A documentary collection is a process by which importers and exporters make payments easier. To start the process, exporters go to a bank in their country and present collection documents that represent shipping and other exporting costs. After the documents reach a bank where the importers live, the importers pay their bank and it returns the money to the first bank, which pays the exporters. During this process, the banks are only responsible for sending the documents and collecting the money. If importers fail or refuse to pay on a documentary collection, then the banks can sue on behalf of the exporters, if asked, though the banks also may deny this request.
Money usually is not transferred between importers and exporters until the items have shipped or arrived. One way of performing this payment when the time comes is through documentary collection. Exporters visit a local bank and present a certificate of origin, bill of lading and other documents dealing with shipping and exporting costs. This bank then forwards the documents to a bank local to the importers.
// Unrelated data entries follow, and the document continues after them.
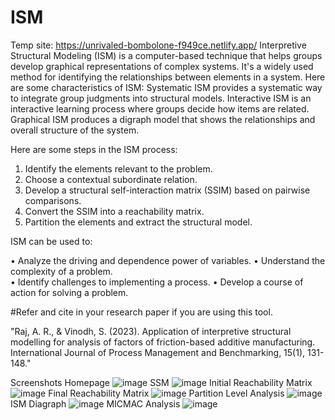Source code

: # ISM
Temp site: https://unrivaled-bombolone-f949ce.netlify.app/
Interpretive Structural Modeling (ISM) is a computer-based technique that helps groups develop graphical representations of complex systems. It's a widely used method for identifying the relationships between elements in a system.
Here are some characteristics of ISM:
Systematic 
ISM provides a systematic way to integrate group judgments into structural models.
Interactive 
ISM is an interactive learning process where groups decide how items are related.  
Graphical 
ISM produces a digraph model that shows the relationships and overall structure of the system.

Here are some steps in the ISM process: 

1. Identify the elements relevant to the problem. 
2. Choose a contextual subordinate relation. 
3. Develop a structural self-interaction matrix (SSIM) based on pairwise comparisons. 
4. Convert the SSIM into a reachability matrix. 
5. Partition the elements and extract the structural model.

ISM can be used to:

• Analyze the driving and dependence power of variables.
• Understand the complexity of a problem.  
• Identify challenges to implementing a process. 
• Develop a course of action for solving a problem.  


#Refer and cite in your research paper if you are using this tool. 

"Raj, A. R., & Vinodh, S. (2023). Application of interpretive structural modelling for analysis of factors of friction-based additive manufacturing. International Journal of Process Management and Benchmarking, 15(1), 131-148."



Screenshots
Homepage
![image](https://github.com/user-attachments/assets/fc827ab2-3f8d-4f75-9ba4-2a18d33d352e)
SSM
![image](https://github.com/user-attachments/assets/7132f823-f301-46e5-b588-0223d490c232)
Initial Reachability Matrix
![image](https://github.com/user-attachments/assets/e2ce9ce1-723f-4104-8049-cdc3f21b6821)
Final Reachability Matrix
![image](https://github.com/user-attachments/assets/06f72b78-8318-4f58-b819-3eb796860ef0)
Partition Level Analysis
![image](https://github.com/user-attachments/assets/87a1f956-44e9-4bb2-8849-c5090dcf9dae)
ISM Diagraph
![image](https://github.com/user-attachments/assets/16510a64-768a-4255-b467-bae97c8c5df6)
MICMAC Analysis
![image](https://github.com/user-attachments/assets/3b80ae07-31bf-47a7-adb2-3e14ddbcd187)
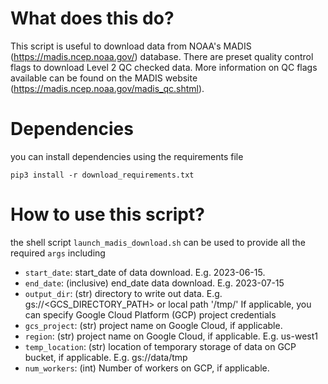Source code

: # What does this do?

This script is useful to download data from NOAA's MADIS (https://madis.ncep.noaa.gov/) database. There are preset quality control flags to download Level 2 QC checked data. More information on QC flags available can be found on the MADIS website (https://madis.ncep.noaa.gov/madis_qc.shtml). 

# Dependencies

you can install dependencies using the requirements file

`pip3 install -r download_requirements.txt`

# How to use this script?

the shell script `launch_madis_download.sh` can be used to provide all the required `args` including

* `start_date`: start_date of data download. E.g. 2023-06-15.
* `end_date`: (inclusive) end_date data download. E.g. 2023-07-15
* `output_dir`: (str) directory to write out data. E.g. gs://<GCS_DIRECTORY_PATH> or local path '/tmp/'
If applicable, you can specify Google Cloud Platform (GCP) project credentials 
* `gcs_project`: (str) project name on Google Cloud, if applicable.
* `region`: (str) project name on Google Cloud, if applicable. E.g. us-west1
* `temp_location`: (str) location of temporary storage of data on GCP bucket, if applicable. E.g. gs://data/tmp
* `num_workers`: (int) Number of workers on GCP, if applicable.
After the documents are forwarded, the importers visit their local bank and pay the bank for shipping fees. The bank often also has title documents, which importers need to legally own the imported items. When the importers pay the shipping costs, the bank forwards the money to the exporters’ bank.
With some credit documents used between importers and exporters, the banks involved make guarantees that parties will pay. When a documentary collection is used, the banks make no such guarantee. This lack of a guarantee makes it less likely that they will lose money, so this document is typically cheaper than other credit documents, leading to its common usage between trusted parties. At the same time, using this form of payment between parties that are new to one another may be a bad idea, because the lack of a guarantee could lead the exporter to lose money.
While the banks make no guarantee about receiving payment, they can sue importers for refusing to pay the documentary collection. Importers may refuse to pay because they do not want to use their money, or because they do not want to accept the imported items; regardless of the cause, the banks can sue them for not paying. This is only done on behalf of the exporters, which have to initiate this process. The banks will not sue unless exporters ask them to, and even then some banks may refuse this request.